Hot or not, fashion is a fast-paced industry, but some products don’t just last for a moment, they last for decades.
Look at the feet of people walking by. Browse fashion magazines and blogs. Many people are wearing shoes that are several decades old. Not actually vintage, but some of the shoe models you see were introduced many years ago and are still alive.
One could say that longevity is counter-intuitive in the fast-paced world of fashion where trends come and go – but some products are obviously meant to stay. Why do some survive the course of time while others fall into oblivion? Unless you can look into the future to predict how society, fashion, music and many other factors will evolve, the answer is not that simple. At adidas, we do not have a crystal ball either.
When aiming to create an iconic product, defining outlines, colours or material is the second step. Firstly, think about a reason why the product makes a difference to consumers. Not a marketing babble difference. A real difference. Be honest and ask yourself if the product is a true game changer.

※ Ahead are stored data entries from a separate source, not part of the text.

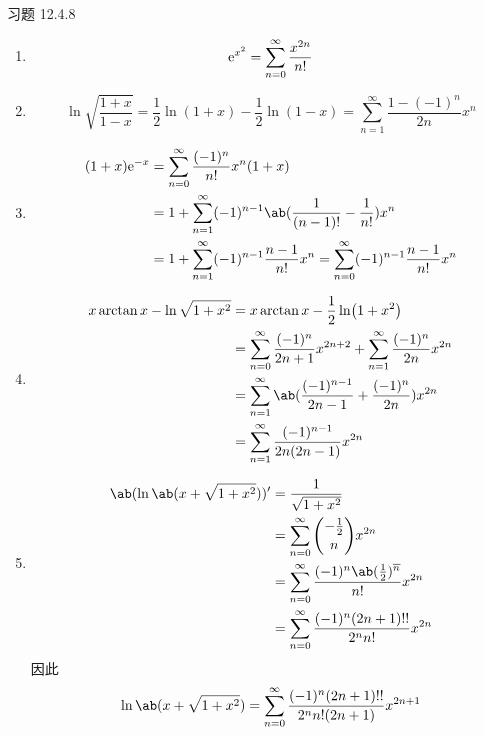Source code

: \begin{problem}
    习题 12.4.8
    \begin{solution}
        \begin{enumerate}
            \item[\textbf{1)}]
            $$
            \E^{x^2} = \sum_{n = 0}^{\infty} \frac{x^{2n}}{n!}
            $$
            \item[\textbf{3)}]
            $$
            \ln \sqrt{\frac{1 + x}{1 - x}} = \frac{1}{2} \ln (1 + x) - \frac{1}{2} \ln (1 - x) = \sum_{n = 1}^{\infty} \frac{1 - (-1)^{n}}{2 n} x^{n}
            $$
            \item[\textbf{5)}]
            $$
            \begin{aligned}
                (1 + x) \E^{-x} & = \sum_{n = 0}^{\infty} \frac{(-1)^{n}}{n!} x^{n} (1 + x) \\
                & = 1 + \sum_{n = 1}^{\infty} (-1)^{n - 1} \ab(\frac{1}{(n - 1)!} - \frac{1}{n!}) x^{n} \\
                & = 1 + \sum_{n = 1}^{\infty} (-1)^{n - 1} \frac{n - 1}{n!} x^{n} = \sum_{n = 0}^{\infty} (-1)^{n - 1} \frac{n - 1}{n!} x^{n}
            \end{aligned}
            $$
            \item[\textbf{7)}]
            $$
            \begin{aligned}
                x \arctan x - \ln \sqrt{1 + x^2} & = x \arctan x - \frac{1}{2} \ln (1 + x^2) \\
                & = \sum_{n = 0}^{\infty} \frac{(-1)^{n}}{2n + 1} x^{2n + 2} + \sum_{n = 1}^{\infty} \frac{(-1)^{n}}{2n} x^{2n} \\
                & = \sum_{n = 1}^{\infty} \ab(\frac{(-1)^{n - 1}}{2n - 1} + \frac{(-1)^{n}}{2n}) x^{2n} \\
                & = \sum_{n = 1}^{\infty} \frac{(-1)^{n - 1}}{2n (2n - 1)} x^{2n}
            \end{aligned}
            $$
            \item[\textbf{9)}]
            $$
            \begin{aligned}
                \ab(\ln \ab(x + \sqrt{1 + x^2}))' & = \frac{1}{\sqrt{1 + x^2}} \\
                & = \sum_{n = 0}^{\infty} \binom{-\frac{1}{2}}{n} x^{2n} \\
                & = \sum_{n = 0}^{\infty} \frac{(-1)^{n} \ab(\frac{1}{2})^{\overline{n}}}{n!} x^{2n} \\
                & = \sum_{n = 0}^{\infty} \frac{(-1)^{n} (2n + 1)!!}{2^{n} n!} x^{2n}
            \end{aligned}
            $$
            因此
            $$
            \ln \ab(x + \sqrt{1 + x^2}) = \sum_{n = 0}^{\infty} \frac{(-1)^{n} (2n + 1)!!}{2^{n} n! (2n + 1)} x^{2n + 1}
            $$
        \end{enumerate}
    \end{solution}
\end{problem}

The Superstar truly fulfils these criteria. It was launched as a basketball shoe in 1969. The design was revolutionary for professional basketball players: the ‘rugged rubber toe cap’ protected the toes while the herringbone sole provided the traction to the floor. By the mid-seventies, the Superstar was worn by almost 75% of all basketball pros.
You have to have the right people to endorse a product at the right time. When Run DMC wrote an ode to the ‘Superstar’, influencer marketing was in its baby shoes. Nowadays, brands need to anticipate who the role models and creative minds of the future will be and work with them to inspire consumers.
“The product is to be respected, but the way you launch it should always be fresh,” states Nic Galway, Vice President Design at adidas Originals. When it comes to the Superstar, Pharrell Williams, Rita Ora and David Beckham are only some of many endorsers.
Alfonso Ayala summarises what really elevates a shoe from a product to an icon: “Any brand can dish out an all-red sneaker, give it a catchy name and sell it, but when that sneaker has historical relevancy for the brand it really makes it that much more special. It’s like a moment in time and it’ll always be iconic.”